Ce contexte, qui menace l’existence et la qualité des emplois dans le secteur public, s’inscrit dans une tendance amorcée avec la montée du néolibéralisme à la fin des Trente glorieuses et qui s’est accélérée ici avec l’arrivée du gouvernement Charest en 2003. C’est dans cette conjoncture que le secteur public québécois négocie le renouvellement des conventions collectives.
D’aucuns pourraient plaider que le syndicalisme québécois, n’ayant pas été en mesure de faire progresser significativement les salaires au cours des dernières années, notamment dans le secteur public, et n’ayant pu défendre efficacement l’État providence, n’est plus en mesure de remporter les batailles décisives qui permettraient de marquer une opposition forte au démantèlement de l’État. Détourné de sa finalité par une bureaucratie tentaculaire, déconnecté de sa base, paralysé par son rapport ambigu avec l’État et dépourvu d’une réelle combativité, le mouvement syndical serait au mieux destiné à se folkloriser et au pire à s’étioler, victime des impasses devant lesquelles il se complaît.
Bien que le mouvement syndical québécois doive faire face à d’importants défis, cette vision ne saurait permettre de prendre la juste mesure de l’état des forces sur le terrain. En effet, il serait sévère de ne pas reconnaître au mouvement syndical québécois la part qui lui revient dans le fait que la phase d’attaques tous azimuts entreprise en 2003 a été, en bonne partie, contrée. Si le gouvernement Charest a réussi à marquer quelques points, la vaste réingénierie de l’État qui avait été annoncée n’a pu être mise en œuvre de manière significative. L’opposition au gouvernement Charest, largement le fait du mouvement syndical, qui a culminé avec la démission du chef après la vaste mobilisation des étudiants en 2012, a été, à ce titre, un succès.
Ayant sans doute tiré des leçons de cette période, le gouvernement Couillard procède cette fois-ci à très grande vitesse en y allant d’une succession ininterrompue d’attaques brutales contre les acteurs de l’économie publique, remettant même en question des droits fondamentaux. On voit mal, dans ce contexte, comment l’actuelle négociation dans le secteur public pourrait se conclure à la faveur des travailleuses et des travailleurs du réseau et on peut légitimement se demander si le mouvement syndical frappera, cette fois-ci, le mur dans lequel plusieurs le voient se fracasser en même temps que l’État providence. Pourtant, l’examen de l’évolution récente du mouvement syndical commande un certain optimisme.
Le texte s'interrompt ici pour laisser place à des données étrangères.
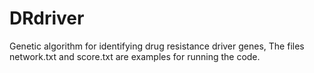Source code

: # DRdriver
Genetic algorithm for identifying drug resistance driver genes,
The files network.txt and score.txt are examples for running the code.

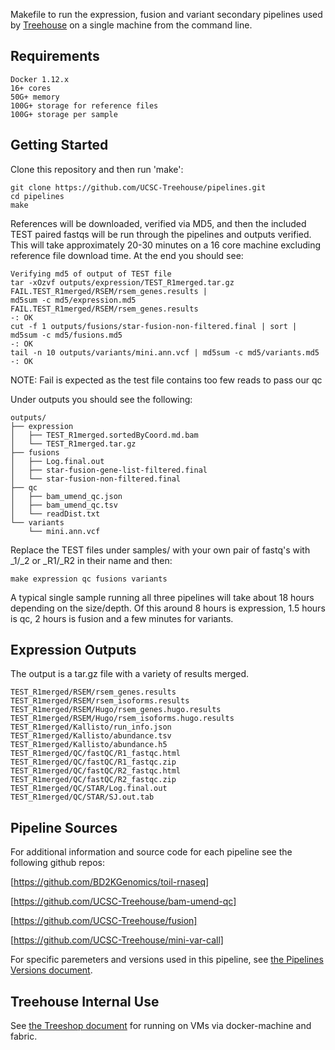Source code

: Makefile to run the expression, fusion and variant secondary pipelines used by [Treehouse](https://treehouse.soe.ucsc.edu/) on a single machine from the command line.

## Requirements

    Docker 1.12.x
    16+ cores
    50G+ memory
    100G+ storage for reference files
    100G+ storage per sample

## Getting Started

Clone this repository and then run 'make':

    git clone https://github.com/UCSC-Treehouse/pipelines.git
    cd pipelines
    make

References will be downloaded, verified via MD5, and then the included TEST paired fastqs will be run through the pipelines and outputs verified. This will take approximately 20-30 minutes on a 16 core machine excluding reference file download time. At the end you should see:

    Verifying md5 of output of TEST file
    tar -xOzvf outputs/expression/TEST_R1merged.tar.gz FAIL.TEST_R1merged/RSEM/rsem_genes.results |
    md5sum -c md5/expression.md5
    FAIL.TEST_R1merged/RSEM/rsem_genes.results
    -: OK
    cut -f 1 outputs/fusions/star-fusion-non-filtered.final | sort | md5sum -c md5/fusions.md5
    -: OK
    tail -n 10 outputs/variants/mini.ann.vcf | md5sum -c md5/variants.md5
    -: OK
    
NOTE: Fail is expected as the test file contains too few reads to pass our qc

Under outputs you should see the following:

    outputs/
    ├── expression
    │   ├── TEST_R1merged.sortedByCoord.md.bam
    │   └── TEST_R1merged.tar.gz
    ├── fusions
    │   ├── Log.final.out
    │   ├── star-fusion-gene-list-filtered.final
    │   └── star-fusion-non-filtered.final
    ├── qc
    │   ├── bam_umend_qc.json
    │   ├── bam_umend_qc.tsv
    │   └── readDist.txt
    └── variants
        └── mini.ann.vcf

Replace the TEST files under samples/ with your own pair of fastq's with _1/_2 or _R1/_R2 in their name and then:

    make expression qc fusions variants

A typical single sample running all three pipelines will take about 18 hours depending on the size/depth. Of this around 8 hours is expression, 1.5 hours is qc, 2 hours is fusion and a few minutes for variants. 

## Expression Outputs

The output is a tar.gz file with a variety of results merged. 

    TEST_R1merged/RSEM/rsem_genes.results
    TEST_R1merged/RSEM/rsem_isoforms.results
    TEST_R1merged/RSEM/Hugo/rsem_genes.hugo.results
    TEST_R1merged/RSEM/Hugo/rsem_isoforms.hugo.results
    TEST_R1merged/Kallisto/run_info.json
    TEST_R1merged/Kallisto/abundance.tsv
    TEST_R1merged/Kallisto/abundance.h5
    TEST_R1merged/QC/fastQC/R1_fastqc.html
    TEST_R1merged/QC/fastQC/R1_fastqc.zip
    TEST_R1merged/QC/fastQC/R2_fastqc.html
    TEST_R1merged/QC/fastQC/R2_fastqc.zip
    TEST_R1merged/QC/STAR/Log.final.out
    TEST_R1merged/QC/STAR/SJ.out.tab

## Pipeline Sources

For additional information and source code for each pipeline see the following github repos:

[https://github.com/BD2KGenomics/toil-rnaseq]

[https://github.com/UCSC-Treehouse/bam-umend-qc]

[https://github.com/UCSC-Treehouse/fusion]

[https://github.com/UCSC-Treehouse/mini-var-call]

For specific paremeters and versions used in this pipeline, see [the Pipelines Versions document](CGL_TOIL_RNA-Seq_Pipeline_versions.md).


## Treehouse Internal Use
See [the Treeshop document](treeshop.md) for running on VMs via docker-machine and fabric.
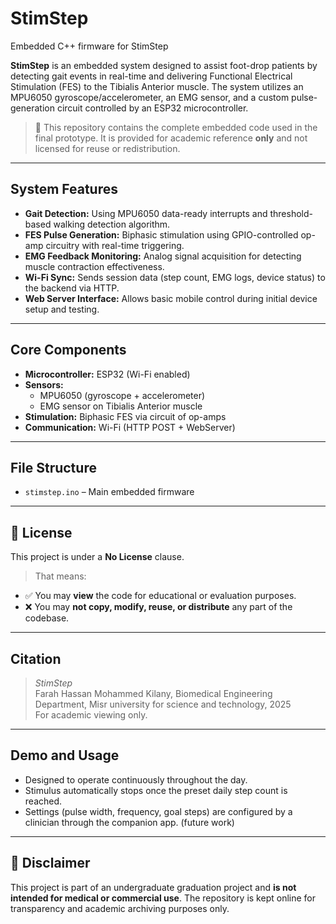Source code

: # StimStep
Embedded C++ firmware for StimStep

**StimStep** is an embedded system designed to assist foot-drop patients by detecting gait events in real-time and delivering Functional Electrical Stimulation (FES) to the Tibialis Anterior muscle. The system utilizes an MPU6050 gyroscope/accelerometer, an EMG sensor, and a custom pulse-generation circuit controlled by an ESP32 microcontroller. 

> 📌 This repository contains the complete embedded code used in the final prototype. It is provided for academic reference **only** and not licensed for reuse or redistribution.

---

## System Features

- **Gait Detection:** Using MPU6050 data-ready interrupts and threshold-based walking detection algorithm.
- **FES Pulse Generation:** Biphasic stimulation using GPIO-controlled op-amp circuitry with real-time triggering.
- **EMG Feedback Monitoring:** Analog signal acquisition for detecting muscle contraction effectiveness.
- **Wi-Fi Sync:** Sends session data (step count, EMG logs, device status) to the backend via HTTP.
- **Web Server Interface:** Allows basic mobile control during initial device setup and testing.

---

## Core Components

- **Microcontroller:** ESP32 (Wi-Fi enabled)
- **Sensors:**
  - MPU6050 (gyroscope + accelerometer)
  - EMG sensor on Tibialis Anterior muscle
- **Stimulation:** Biphasic FES via circuit of op-amps 
- **Communication:** Wi-Fi (HTTP POST + WebServer)

---

## File Structure

- `stimstep.ino` – Main embedded firmware

---

## 🚫 License

This project is under a **No License** clause.  
> That means:
- ✅ You may **view** the code for educational or evaluation purposes.
- ❌ You may **not copy, modify, reuse, or distribute** any part of the codebase.

---

## Citation

> *StimStep*  
> Farah Hassan Mohammed Kilany, Biomedical Engineering Department, Misr university for science and technology, 2025  
> For academic viewing only.

---

## Demo and Usage

- Designed to operate continuously throughout the day.
- Stimulus automatically stops once the preset daily step count is reached.
- Settings (pulse width, frequency, goal steps) are configured by a clinician through the companion app. (future work)

---

## 📌 Disclaimer

This project is part of an undergraduate graduation project and **is not intended for medical or commercial use**. The repository is kept online for transparency and academic archiving purposes only.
D’abord, parce que parmi les personnes qui composent le mouvement syndical, on convient de plus en plus que chaque attaque orchestrée par le gouvernement participe d’un même projet, dont on comprend de mieux en mieux les causes, les ressorts et les conséquences. On maîtrise plus largement les codes autour desquels s’est construit le discours politique qui cherche à légitimer, aux yeux de la population, un tel projet. Cette lecture a permis de construire un contre-discours efficace, englobant, qui discerne les interrelations entre chacune des manifestations du démantèlement. Il est ainsi possible de comprendre la réelle nature de la crise à laquelle il faut collectivement faire face. En somme, les membres et la population se laissent de moins en moins berner par le discours officiel, savamment construit depuis nombre d’années.
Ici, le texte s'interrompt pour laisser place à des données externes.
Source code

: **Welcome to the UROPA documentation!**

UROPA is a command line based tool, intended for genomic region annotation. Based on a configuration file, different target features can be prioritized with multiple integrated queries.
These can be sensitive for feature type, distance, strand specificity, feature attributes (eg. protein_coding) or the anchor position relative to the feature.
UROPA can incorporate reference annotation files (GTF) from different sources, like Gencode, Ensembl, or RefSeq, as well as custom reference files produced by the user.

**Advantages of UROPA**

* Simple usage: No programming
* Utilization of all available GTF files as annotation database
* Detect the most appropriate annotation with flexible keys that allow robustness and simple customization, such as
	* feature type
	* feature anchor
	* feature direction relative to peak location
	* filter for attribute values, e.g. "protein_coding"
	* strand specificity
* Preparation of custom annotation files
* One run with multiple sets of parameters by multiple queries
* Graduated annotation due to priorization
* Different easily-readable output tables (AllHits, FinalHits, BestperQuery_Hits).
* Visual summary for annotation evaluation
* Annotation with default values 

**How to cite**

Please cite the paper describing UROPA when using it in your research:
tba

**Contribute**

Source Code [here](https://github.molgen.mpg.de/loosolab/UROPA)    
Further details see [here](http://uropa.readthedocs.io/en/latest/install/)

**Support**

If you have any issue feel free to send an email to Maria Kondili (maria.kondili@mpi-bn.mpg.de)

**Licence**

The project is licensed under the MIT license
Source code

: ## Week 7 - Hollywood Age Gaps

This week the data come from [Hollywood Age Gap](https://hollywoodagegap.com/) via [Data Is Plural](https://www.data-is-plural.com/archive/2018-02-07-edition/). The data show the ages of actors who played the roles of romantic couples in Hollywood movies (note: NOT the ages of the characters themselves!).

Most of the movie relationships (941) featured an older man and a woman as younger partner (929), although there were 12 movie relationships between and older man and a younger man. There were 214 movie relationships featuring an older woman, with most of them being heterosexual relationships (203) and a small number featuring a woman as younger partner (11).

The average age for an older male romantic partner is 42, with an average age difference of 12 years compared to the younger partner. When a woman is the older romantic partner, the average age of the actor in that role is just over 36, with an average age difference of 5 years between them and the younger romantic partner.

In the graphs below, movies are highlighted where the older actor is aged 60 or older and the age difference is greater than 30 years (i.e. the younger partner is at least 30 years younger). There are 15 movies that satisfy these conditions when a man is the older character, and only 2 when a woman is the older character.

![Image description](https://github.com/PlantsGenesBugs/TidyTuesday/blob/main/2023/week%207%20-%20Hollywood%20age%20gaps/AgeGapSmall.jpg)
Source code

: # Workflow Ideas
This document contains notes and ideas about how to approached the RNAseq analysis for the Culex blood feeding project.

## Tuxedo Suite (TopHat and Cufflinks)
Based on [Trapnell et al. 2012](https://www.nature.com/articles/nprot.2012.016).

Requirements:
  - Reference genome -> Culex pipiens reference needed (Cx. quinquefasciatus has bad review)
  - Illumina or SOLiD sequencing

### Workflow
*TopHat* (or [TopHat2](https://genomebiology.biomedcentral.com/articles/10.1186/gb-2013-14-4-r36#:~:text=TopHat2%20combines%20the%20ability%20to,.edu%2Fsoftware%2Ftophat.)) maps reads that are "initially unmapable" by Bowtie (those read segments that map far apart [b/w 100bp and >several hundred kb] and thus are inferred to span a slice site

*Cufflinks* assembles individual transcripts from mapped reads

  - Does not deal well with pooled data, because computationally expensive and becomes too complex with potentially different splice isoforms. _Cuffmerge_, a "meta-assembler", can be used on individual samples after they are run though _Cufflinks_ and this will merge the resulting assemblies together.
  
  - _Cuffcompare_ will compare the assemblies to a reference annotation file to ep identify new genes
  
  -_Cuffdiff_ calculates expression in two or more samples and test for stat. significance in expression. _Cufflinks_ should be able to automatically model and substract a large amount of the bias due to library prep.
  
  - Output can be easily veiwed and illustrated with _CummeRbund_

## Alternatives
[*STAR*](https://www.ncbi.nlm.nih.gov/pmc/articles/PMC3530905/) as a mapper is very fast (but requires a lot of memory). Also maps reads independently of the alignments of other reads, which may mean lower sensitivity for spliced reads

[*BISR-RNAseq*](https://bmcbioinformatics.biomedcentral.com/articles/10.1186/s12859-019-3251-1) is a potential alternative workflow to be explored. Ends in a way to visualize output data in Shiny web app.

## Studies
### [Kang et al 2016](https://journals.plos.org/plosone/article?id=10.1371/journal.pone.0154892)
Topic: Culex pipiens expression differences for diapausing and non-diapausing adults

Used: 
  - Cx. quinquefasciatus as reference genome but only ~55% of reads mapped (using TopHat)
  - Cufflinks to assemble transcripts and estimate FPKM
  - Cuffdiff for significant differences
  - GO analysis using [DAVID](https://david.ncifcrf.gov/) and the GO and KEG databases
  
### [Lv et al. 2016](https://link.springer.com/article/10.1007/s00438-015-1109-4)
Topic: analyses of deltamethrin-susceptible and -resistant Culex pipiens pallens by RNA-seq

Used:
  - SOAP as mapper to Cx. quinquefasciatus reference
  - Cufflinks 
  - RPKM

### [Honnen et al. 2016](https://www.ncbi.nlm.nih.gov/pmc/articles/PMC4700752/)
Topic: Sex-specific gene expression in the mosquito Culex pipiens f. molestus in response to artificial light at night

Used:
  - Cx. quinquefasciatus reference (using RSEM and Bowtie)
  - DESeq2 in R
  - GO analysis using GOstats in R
Par exemple, on associe de plus en plus chaque mesure imposée par le gouvernement à l’accroissement des inégalités, ce qui favorise l’émergence d’une conscience de classe parmi ce qu’on décrit comme le « 99 % ». De plus en plus, on identifie les dysfonctions de notre système démocratique qui permettent à quelques personnes d’usurper le pouvoir pour imposer leurs vues aux autres. Les causes systémiques d’une crise, de plus en plus reconnue comme globale et comprenant une dimension économique, démocratique et environnementale, sont intégrées dans un discours commun. Par conséquent, les alliances sur le terrain se nouent plus facilement, en faisant l’économie de ce qui est accessoire, ce qui permet à tous de se concentrer sur l’essentiel, et ce, tant en termes d’analyse, de descriptions et de compréhension des enjeux, qu’en termes de définition de revendications à porter. Les luttes, autrefois sectorielles, peuvent ainsi plus facilement faire l’objet d’alliances.
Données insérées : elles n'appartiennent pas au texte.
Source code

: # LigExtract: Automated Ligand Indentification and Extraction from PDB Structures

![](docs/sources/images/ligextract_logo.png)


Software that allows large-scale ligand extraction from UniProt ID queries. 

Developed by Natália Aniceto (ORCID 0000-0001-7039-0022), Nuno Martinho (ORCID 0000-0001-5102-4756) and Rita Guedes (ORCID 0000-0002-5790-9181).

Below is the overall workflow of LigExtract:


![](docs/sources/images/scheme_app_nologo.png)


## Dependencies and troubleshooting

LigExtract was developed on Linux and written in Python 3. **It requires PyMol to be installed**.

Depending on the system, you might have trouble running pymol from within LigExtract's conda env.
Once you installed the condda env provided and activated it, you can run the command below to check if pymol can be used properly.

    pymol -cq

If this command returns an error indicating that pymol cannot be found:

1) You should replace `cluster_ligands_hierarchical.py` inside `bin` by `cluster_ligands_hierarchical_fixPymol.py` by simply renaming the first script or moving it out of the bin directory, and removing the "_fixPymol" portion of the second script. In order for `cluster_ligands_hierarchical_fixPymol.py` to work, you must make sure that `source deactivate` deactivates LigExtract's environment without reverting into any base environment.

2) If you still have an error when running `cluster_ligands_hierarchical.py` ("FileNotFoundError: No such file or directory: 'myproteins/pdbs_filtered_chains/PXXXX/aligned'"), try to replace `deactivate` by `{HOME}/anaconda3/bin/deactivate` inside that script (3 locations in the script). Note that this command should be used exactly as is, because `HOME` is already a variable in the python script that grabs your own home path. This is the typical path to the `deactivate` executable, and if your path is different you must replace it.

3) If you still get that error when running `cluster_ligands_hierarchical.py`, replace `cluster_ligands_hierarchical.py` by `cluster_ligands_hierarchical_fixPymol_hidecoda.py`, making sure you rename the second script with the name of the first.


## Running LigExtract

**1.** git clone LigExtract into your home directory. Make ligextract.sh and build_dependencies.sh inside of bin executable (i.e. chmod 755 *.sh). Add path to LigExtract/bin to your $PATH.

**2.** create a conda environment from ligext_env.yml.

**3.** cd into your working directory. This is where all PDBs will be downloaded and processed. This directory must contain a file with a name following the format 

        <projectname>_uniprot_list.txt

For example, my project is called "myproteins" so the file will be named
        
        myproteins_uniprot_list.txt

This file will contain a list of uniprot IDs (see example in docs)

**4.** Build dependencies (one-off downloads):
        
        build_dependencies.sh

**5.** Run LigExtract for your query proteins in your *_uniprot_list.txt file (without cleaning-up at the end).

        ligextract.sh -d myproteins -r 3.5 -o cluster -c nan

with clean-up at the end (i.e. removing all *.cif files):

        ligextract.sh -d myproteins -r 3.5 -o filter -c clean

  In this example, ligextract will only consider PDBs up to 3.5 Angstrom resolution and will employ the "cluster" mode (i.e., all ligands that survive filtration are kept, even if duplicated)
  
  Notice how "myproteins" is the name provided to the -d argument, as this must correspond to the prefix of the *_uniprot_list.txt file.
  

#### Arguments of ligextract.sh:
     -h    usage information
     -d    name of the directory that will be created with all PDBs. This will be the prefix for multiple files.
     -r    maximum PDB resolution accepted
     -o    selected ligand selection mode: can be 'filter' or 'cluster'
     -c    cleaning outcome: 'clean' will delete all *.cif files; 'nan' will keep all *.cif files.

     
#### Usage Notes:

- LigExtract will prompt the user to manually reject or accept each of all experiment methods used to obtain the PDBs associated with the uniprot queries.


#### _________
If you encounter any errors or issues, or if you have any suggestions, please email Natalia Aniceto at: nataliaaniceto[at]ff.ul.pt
Unies dans une même lutte, plusieurs organisations issues de divers secteurs convergent vers la perspective de ce qui pourrait être un automne chaud ou de ce qui en découlera. En continuité avec les mouvements de solidarité qui ont émergé ces dernières années, qu’on pense au printemps étudiant de 2012 ou au mouvement Occupy, cette convergence s’effectue autour d’éléments consensuels de plus en plus largement partagés, comme la lutte contre les inégalités et la fiscalité : des revendications à portée sociale qui peuvent être reprises par un large éventail d’organisations syndicales et sociales. La mobilisation converge vers ce qui devrait ultimement mener à une remise en question fondamentale du fonctionnement de nos institutions démocratiques, passage obligé vers une résolution durable de cette crise globale.
C’est ce qui explique que, sur le terrain, la mobilisation est plus forte que ce qu’on a vu depuis des années. Les membres adhèrent, plus nombreux, aux revendications portées par leur organisation. Ces derniers mois, les initiatives provenant de syndicats locaux se sont multipliées, alliant des actions régionales à quelques démonstrations de force au niveau national (que l’on pense à la manifestation du 29 novembre 2014 contre l’austérité ou à la manifestation du Front commun du 3 octobre dernier). Plusieurs membres n’hésitent pas à s’impliquer dans des moyens d’action plus lourds, par exemple lors d’actions de perturbations socio-économiques. On le constate chaque jour, la base militante est plus large et plus active que lors des dernières années.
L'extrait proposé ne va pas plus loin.